--- Activity ---
All lines from the one with "- Review auto-approval rules" through the final line of the records below must be written out exactly, with no other text.

▼▼▼

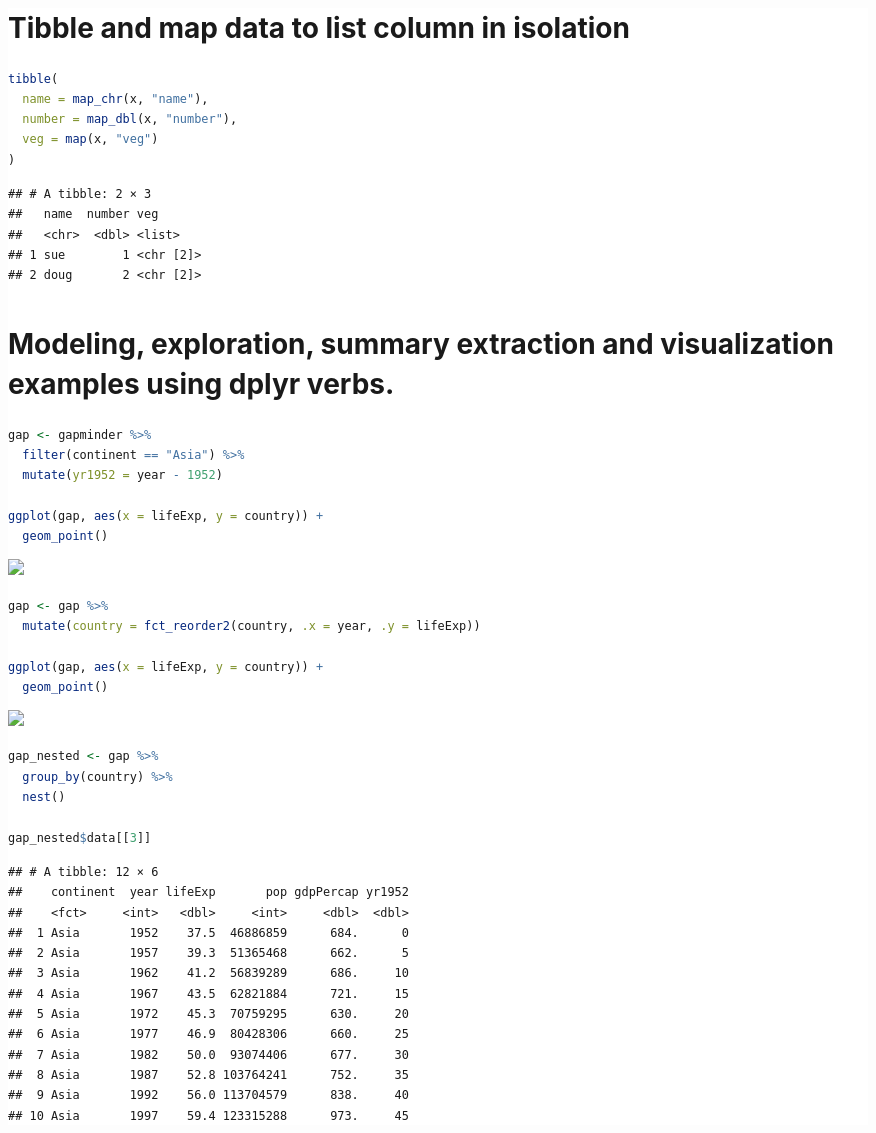# Tibble and map data to list column in isolation


```r
tibble(
  name = map_chr(x, "name"), 
  number = map_dbl(x, "number"), 
  veg = map(x, "veg")
)
```

```
## # A tibble: 2 × 3
##   name  number veg      
##   <chr>  <dbl> <list>   
## 1 sue        1 <chr [2]>
## 2 doug       2 <chr [2]>
```


# Modeling, exploration, summary extraction and visualization examples using dplyr verbs.


```r
gap <- gapminder %>%
  filter(continent == "Asia") %>%
  mutate(yr1952 = year - 1952)

ggplot(gap, aes(x = lifeExp, y = country)) +
  geom_point()
```

<img src="{{< blogdown/postref >}}index_files/figure-html/modeling-and-visualization-1.png" width="672" />

```r
gap <- gap %>%
  mutate(country = fct_reorder2(country, .x = year, .y = lifeExp))

ggplot(gap, aes(x = lifeExp, y = country)) +
  geom_point()
```

<img src="{{< blogdown/postref >}}index_files/figure-html/modeling-and-visualization-2.png" width="672" />

```r
gap_nested <- gap %>%
  group_by(country) %>%
  nest()

gap_nested$data[[3]]
```

```
## # A tibble: 12 × 6
##    continent  year lifeExp       pop gdpPercap yr1952
##    <fct>     <int>   <dbl>     <int>     <dbl>  <dbl>
##  1 Asia       1952    37.5  46886859      684.      0
##  2 Asia       1957    39.3  51365468      662.      5
##  3 Asia       1962    41.2  56839289      686.     10
##  4 Asia       1967    43.5  62821884      721.     15
##  5 Asia       1972    45.3  70759295      630.     20
##  6 Asia       1977    46.9  80428306      660.     25
##  7 Asia       1982    50.0  93074406      677.     30
##  8 Asia       1987    52.8 103764241      752.     35
##  9 Asia       1992    56.0 113704579      838.     40
## 10 Asia       1997    59.4 123315288      973.     45
```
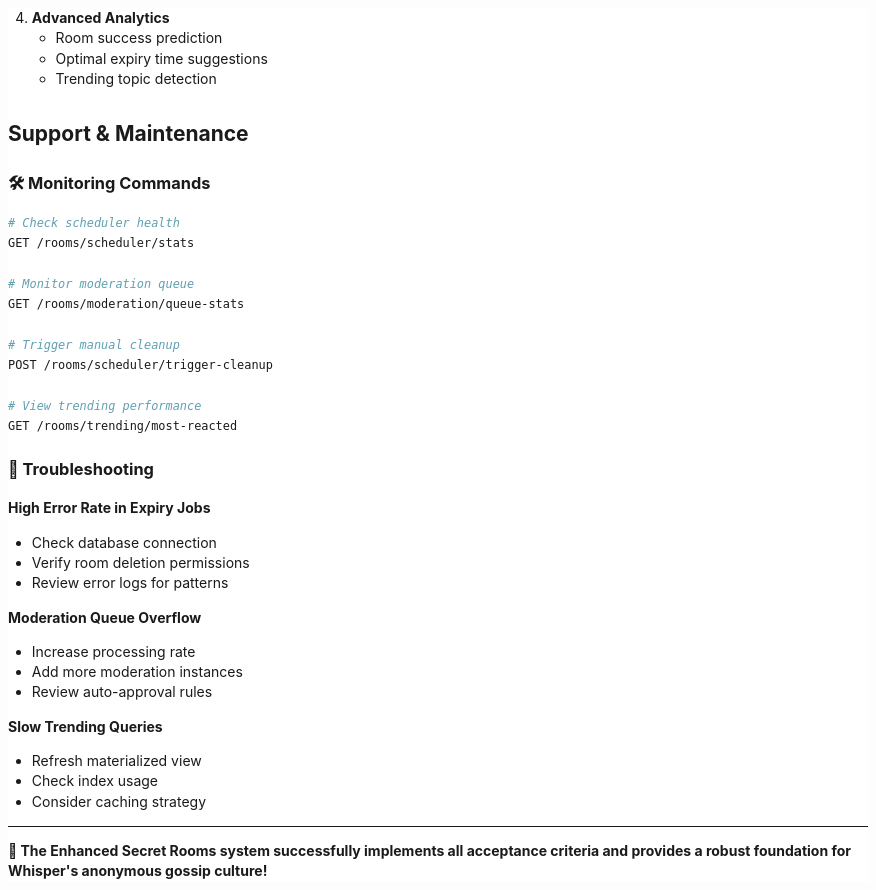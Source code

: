 4. **Advanced Analytics**
   - Room success prediction
   - Optimal expiry time suggestions
   - Trending topic detection

## Support & Maintenance

### 🛠️ Monitoring Commands

```bash
# Check scheduler health
GET /rooms/scheduler/stats

# Monitor moderation queue
GET /rooms/moderation/queue-stats

# Trigger manual cleanup
POST /rooms/scheduler/trigger-cleanup

# View trending performance
GET /rooms/trending/most-reacted
```

### 🐛 Troubleshooting

**High Error Rate in Expiry Jobs**
- Check database connection
- Verify room deletion permissions
- Review error logs for patterns

**Moderation Queue Overflow**
- Increase processing rate
- Add more moderation instances
- Review auto-approval rules

**Slow Trending Queries**
- Refresh materialized view
- Check index usage
- Consider caching strategy

---

**🎉 The Enhanced Secret Rooms system successfully implements all acceptance criteria and provides a robust foundation for Whisper's anonymous gossip culture!**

▲▲▲

--- Response for this exercise ---
- Review auto-approval rules

**Slow Trending Queries**
- Refresh materialized view
- Check index usage
- Consider caching strategy

---

**🎉 The Enhanced Secret Rooms system successfully implements all acceptance criteria and provides a robust foundation for Whisper's anonymous gossip culture!**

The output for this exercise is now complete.